▶ [Work task] Find the string "emph" in the records. Copy every line it appears in.

[Dataset entries]
Content starts

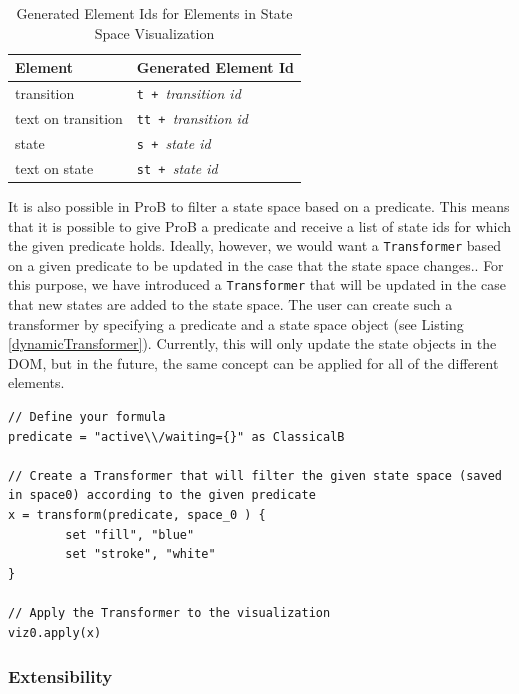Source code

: \begin{table}[h!]
\caption{Generated Element Ids for Elements in State Space Visualization}
\label{tab:elements}
\begin{center}
\begin{tabular}{ | l | l | }
\hline
\textbf{Element} & \textbf{Generated Element Id} \\ \hline \hline
transition & \texttt{t + }\emph{transition id} \\ \hline
text on transition & \texttt{tt + }\emph{transition id} \\ \hline
state & \texttt{s + }\emph{state id} \\ \hline
text on state & \texttt{st + }\emph{state id} \\ \hline
\end{tabular}
\end{center}
\end{table}

It is also possible in ProB to filter a state space based on a predicate. This means that it is possible to give ProB a predicate and receive a list of state ids for which the given predicate holds. Ideally, however, we would want a \texttt{Transformer} based on a given predicate to be updated in the case that the state space changes.. For this purpose, we have introduced a \texttt{Transformer} that will be updated in the case that new states are added to the state space. The user can create such a transformer by specifying a predicate and a state space object (see Listing \ref{dynamicTransformer}). Currently, this will only update the state objects in the DOM, but in the future, the same concept can be applied for all of the different elements. 

\begin{lstlisting}[caption=Create a \texttt{Transformer} based on the states that match a given predicate,label=dynamicTransformer]
// Define your formula
predicate = "active\\/waiting={}" as ClassicalB

// Create a Transformer that will filter the given state space (saved in space0) according to the given predicate
x = transform(predicate, space_0 ) {
		set "fill", "blue"
		set "stroke", "white"
}

// Apply the Transformer to the visualization
viz0.apply(x)
\end{lstlisting}

\subsubsection{Extensibility}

Content ends

▶ [Output for this task]
transition & \texttt{t + }\emph{transition id} \\ \hline
text on transition & \texttt{tt + }\emph{transition id} \\ \hline
state & \texttt{s + }\emph{state id} \\ \hline
text on state & \texttt{st + }\emph{state id} \\ \hline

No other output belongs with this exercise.